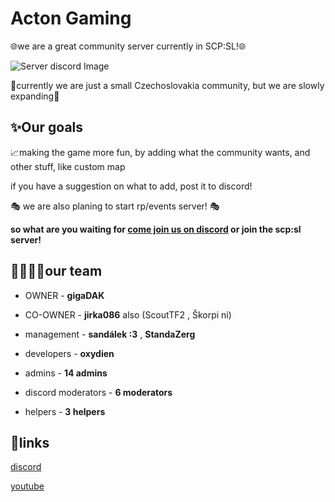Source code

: # Acton Gaming

🌐we are a great community server currently in SCP:SL!🌐



![Server discord Image](https://cdn.discordapp.com/avatars/1217202645178126510/96dda7c1841d2385b85e0e555a06f6aa.png)



🚀currently we are just a small Czechoslovakia community, but we are slowly expanding🚀



## ✨Our goals 

📈making the game more fun, by adding what the community wants, and other stuff, like custom map

  if you have a suggestion on what to add, post it to discord!



🎭 we are also planing to start rp/events server! 🎭



**so what are you waiting for [come join us on discord](https://discord.com/NDYWe87VxZ) or join the scp:sl server!**



## 👨‍👩‍👧‍👦our team

- OWNER - **gigaDAK**

- CO-OWNER - **jirka086** also (ScoutTF2 , Škorpi ni)

- management - **sandálek :3** , **StandaZerg**

- developers - **oxydien**

- admins - **14 admins**

- discord moderators - **6 moderators**

- helpers - **3 helpers**



## 🔗links

[discord](https://discord.com/NDYWe87VxZ)



[youtube](https://youtu.be/nJ_trc7BIR0?si=83mvSA11Vq-RCnwB)
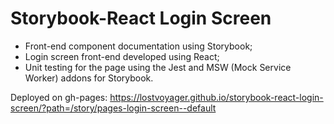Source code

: # Storybook-React Login Screen

- Front-end component documentation using Storybook;
- Login screen front-end developed using React;
- Unit testing for the page using the Jest and MSW (Mock Service Worker) addons for Storybook. 

Deployed on gh-pages:
https://lostvoyager.github.io/storybook-react-login-screen/?path=/story/pages-login-screen--default


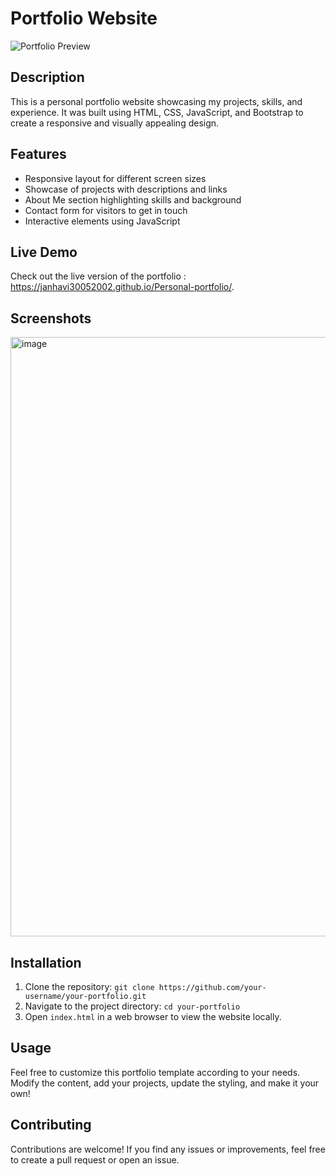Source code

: # Portfolio Website

![Portfolio Preview](./screenshot.png)

## Description

This is a personal portfolio website showcasing my projects, skills, and experience. It was built using HTML, CSS, JavaScript, and Bootstrap to create a responsive and visually appealing design.

## Features

- Responsive layout for different screen sizes
- Showcase of projects with descriptions and links
- About Me section highlighting skills and background
- Contact form for visitors to get in touch
- Interactive elements using JavaScript

## Live Demo

Check out the live version of the portfolio : https://janhavi30052002.github.io/Personal-portfolio/.

## Screenshots
<img width="959" alt="image" src="https://github.com/Janhavi30052002/Personal-portfolio/assets/114862128/5d0e3591-60bf-4fa3-a867-e49ad08fcc4a">


## Installation

1. Clone the repository: `git clone https://github.com/your-username/your-portfolio.git`
2. Navigate to the project directory: `cd your-portfolio`
3. Open `index.html` in a web browser to view the website locally.

## Usage

Feel free to customize this portfolio template according to your needs. Modify the content, add your projects, update the styling, and make it your own!

## Contributing

Contributions are welcome! If you find any issues or improvements, feel free to create a pull request or open an issue.
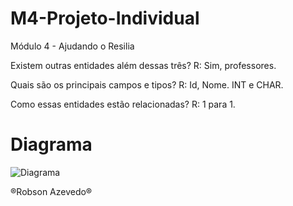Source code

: # M4-Projeto-Individual
Módulo 4 - Ajudando o Resilia

Existem outras entidades além dessas três? R: Sim, professores.

Quais são os principais campos e tipos? R: Id, Nome. INT e CHAR.

Como essas entidades estão relacionadas? R: 1 para 1.


# Diagrama

![Diagrama](https://user-images.githubusercontent.com/117126406/227304285-990c6b39-e57b-4a1e-88df-b91d07dc5477.png)


®Robson Azevedo®
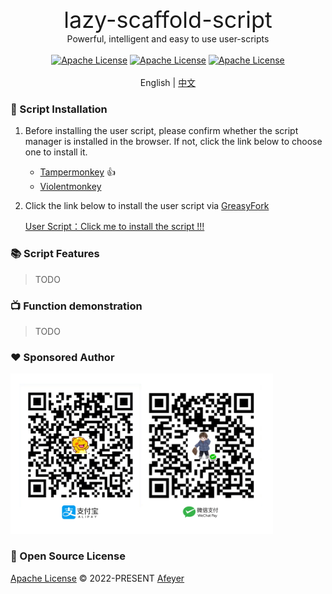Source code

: <p align="center">
  <span style="font-size: 36px">lazy-scaffold-script</span>
  <br>
  Powerful, intelligent and easy to use user-scripts
  <br>
  <br>
  <a href="https://svelte.dev/"><img src="https://img.shields.io/:Svelte-3.0.0-green.svg" alt="Apache License"></a>
  <a href="https://www.typescriptlang.org/"><img src="https://img.shields.io/:TypeScript-4.0.0-yellow.svg" alt="Apache License"></a>
  <a href="https://github.com/NICEXAI/lazy-scaffold-script/blob/main/LICENSE"><img src="https://img.shields.io/:License-Apache-blue.svg" alt="Apache License"></a>
  <br>
  <br>
  English | <a href="./README-ZH.md">中文</a>
</p>


### 💽 Script Installation

1. Before installing the user script, please confirm whether the script manager is installed in the browser. If not, click the link below to choose one to install it.
   
   * [Tampermonkey](https://www.tampermonkey.net/) 👍
   * [Violentmonkey](https://violentmonkey.github.io/get-it/)
  
2. Click the link below to install the user script via [GreasyFork](https://greasyfork.org/zh-CN)
   
   [User Script：Click me to install the script !!!](https://greasyfork.org/zh-CN/scripts/)

### 📚 Script Features

> TODO
  
### 📺 Function demonstration

> TODO

### ❤️ Sponsored Author

<img width="420" src="./docs/payment.png" />

### 📄 Open Source License

[Apache License](https://github.com/NICEXAI/lazy-scaffold-script/blob/main/LICENSE) © 2022-PRESENT [Afeyer](https://github.com/NICEXAI)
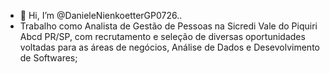 - 👋 Hi, I’m @DanieleNienkoetterGP0726..
- Trabalho como Analista de Gestão de Pessoas na Sicredi Vale do Piquiri Abcd PR/SP, com recrutamento e seleção de diversas oportunidades voltadas para as áreas de negócios, Análise de Dados e Desevolvimento de Softwares;
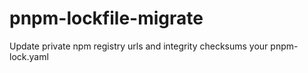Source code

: # pnpm-lockfile-migrate

Update private npm registry urls and integrity checksums your pnpm-lock.yaml


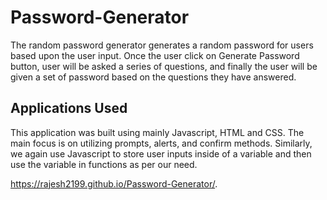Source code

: # Password-Generator
The random password generator generates a random password for users based upon the user input. Once the user click on Generate Password button, user will be asked a series of questions, and finally the user will be given a set of password based on the questions they have answered. 

## Applications Used
This application was built using mainly Javascript, HTML and CSS. The main focus is on utilizing prompts, alerts, and confirm methods. Similarly, we again use Javascript to store user inputs inside of a variable and then use the variable in functions as per our need.

https://rajesh2199.github.io/Password-Generator/.
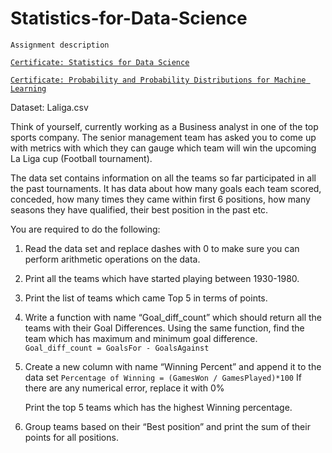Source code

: # Statistics-for-Data-Science
`Assignment description`

[`Certificate: Statistics for Data Science`](https://olympus.mygreatlearning.com/courses/11266/certificate)

[`Certificate: Probability and Probability Distributions for Machine Learning`](https://olympus.mygreatlearning.com/courses/34995/certificate)

Dataset: Laliga.csv

Think of yourself, currently working as a Business analyst in one of the top sports company. The senior management team has asked you to come up with metrics with which they can gauge which team will win the upcoming La Liga cup (Football tournament).

The data set contains information on all the teams so far participated in all the past tournaments. It has data about how many goals each team scored, conceded, how many times they came within first 6 positions, how many seasons they have qualified, their best position in the past etc.

You are required to do the following:

1. Read the data set and replace dashes with 0 to make sure you can perform arithmetic operations on the data.
2. Print all the teams which have started playing between 1930-1980.
3. Print the list of teams which came Top 5 in terms of points.
4. Write a function with name “Goal_diff_count” which should return all the teams with their Goal Differences. Using the same function, find the team which has maximum and minimum goal difference.
        `Goal_diff_count = GoalsFor - GoalsAgainst`
 5. Create a new column with name “Winning Percent” and append it to the data set
         `Percentage of Winning = (GamesWon / GamesPlayed)*100`
    If there are any numerical error, replace it with 0%
    
    Print the top 5 teams which has the highest Winning percentage.
 6. Group teams based on their “Best position” and print the sum of their points for all positions.
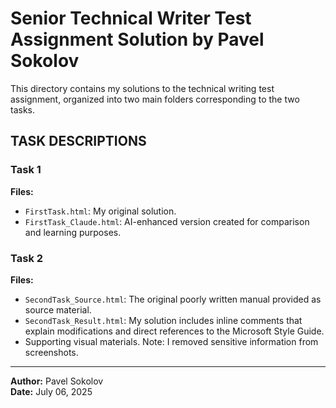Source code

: # Senior Technical Writer Test Assignment Solution by Pavel Sokolov

This directory contains my solutions to the technical writing test assignment, organized into two main folders corresponding to the two tasks.

## TASK DESCRIPTIONS

### Task 1

**Files:**
- `FirstTask.html`: My original solution.
- `FirstTask_Claude.html`: AI-enhanced version created for comparison and learning purposes.

### Task 2

**Files:**
- `SecondTask_Source.html`: The original poorly written manual provided as source material.
- `SecondTask_Result.html`: My solution includes inline comments that explain modifications and direct references to the Microsoft Style Guide.
- Supporting visual materials. Note: I removed sensitive information from screenshots.

---

**Author:** Pavel Sokolov  
**Date:** July 06, 2025
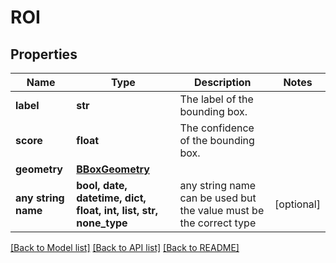 # ROI


## Properties
Name | Type | Description | Notes
------------ | ------------- | ------------- | -------------
**label** | **str** | The label of the bounding box. | 
**score** | **float** | The confidence of the bounding box. | 
**geometry** | [**BBoxGeometry**](BBoxGeometry.md) |  | 
**any string name** | **bool, date, datetime, dict, float, int, list, str, none_type** | any string name can be used but the value must be the correct type | [optional]

[[Back to Model list]](../README.md#documentation-for-models) [[Back to API list]](../README.md#documentation-for-api-endpoints) [[Back to README]](../README.md)


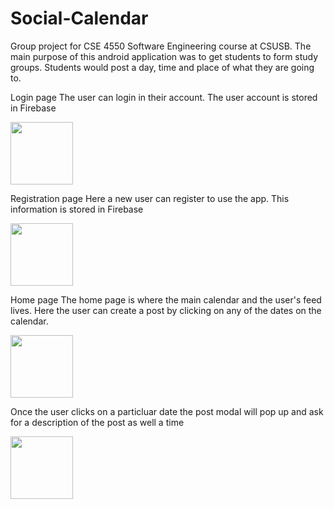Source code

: # Social-Calendar
Group project for CSE 4550 Software Engineering course at CSUSB. The main purpose of this android application was to get students to form study groups. Students would post a day, time and place of what they are going to. 

Login page
The user can login in their account. The user account is stored in Firebase

<img src="https://user-images.githubusercontent.com/25493937/161599754-1d5a2e53-4620-4313-9962-df7aecfb5bf3.png" width="100" height="100">

Registration page
Here a new user can register to use the app. This information is stored in Firebase

<img src="https://user-images.githubusercontent.com/25493937/161599938-64a9fefc-1f42-4f6e-aa54-4338cd8599ee.png" width="100" height="100">


Home page
The home page is where the main calendar and the user's feed lives. Here the user can create a post by clicking on any of the dates on the calendar.

<img src="https://user-images.githubusercontent.com/25493937/161600562-613cd6f7-7007-42f7-b20c-c7233d71b734.png" width="100" height="100">


Once the user clicks on a particluar date the post modal will pop up and ask for a description of the post as well a time

<img src="https://user-images.githubusercontent.com/25493937/161600758-0c41c08d-7b5e-46c7-89cb-91a8b8d9bb6b.png" width="100" height="100">


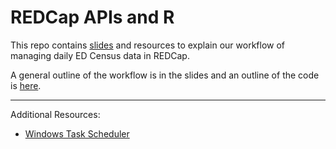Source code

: 
<!-- README.md is generated from README.Rmd. Please edit that file -->

# REDCap APIs and R

This repo contains
[slides](https://elizabethjump.github.io/redcap_apis_and_r/#/title-slide)
and resources to explain our workflow of managing daily ED Census data
in REDCap.

A general outline of the workflow is in the slides and an outline of the
code is
[here](https://github.com/elizabethjump/redcap_apis_and_r/blob/main/resources/workflow-outline.R).

------------------------------------------------------------------------

Additional Resources:

- [Windows Task
  Scheduler](https://github.com/elizabethjump/redcap_apis_and_r/blob/main/resources/r-scripts-on-windows-task-scheduler.md)
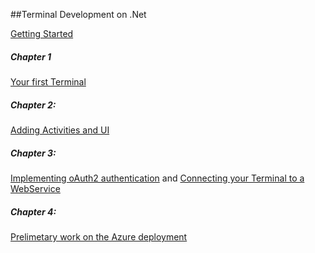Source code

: ##Terminal Development on .Net

[Getting Started](dotNet/TerminalDeveloping-GettingStarted.md)

##### Chapter 1
[Your first Terminal](dotNet/TerminalDeveloping-Chapter-1.md)

##### Chapter 2:
[Adding Activities and UI](dotNet/TerminalDeveloping-Chapter-2.md)

##### Chapter 3:
[Implementing oAuth2 authentication](dotNet/TerminalDeveloping-Authentication.md) and [Connecting your Terminal to a WebService ](dotNet/TerminalDeveloping-AddingAWebService.md)

##### Chapter 4:
[Prelimetary work on the Azure deployment](dotNet/TerminalDeveloping-DeployingToAzure.md)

Work request: In the material above, find each line that has the string "float" and return it.

Output for this task:
**score** | **float** | The confidence of the bounding box. | 
**any string name** | **bool, date, datetime, dict, float, int, list, str, none_type** | any string name can be used but the value must be the correct type | [optional]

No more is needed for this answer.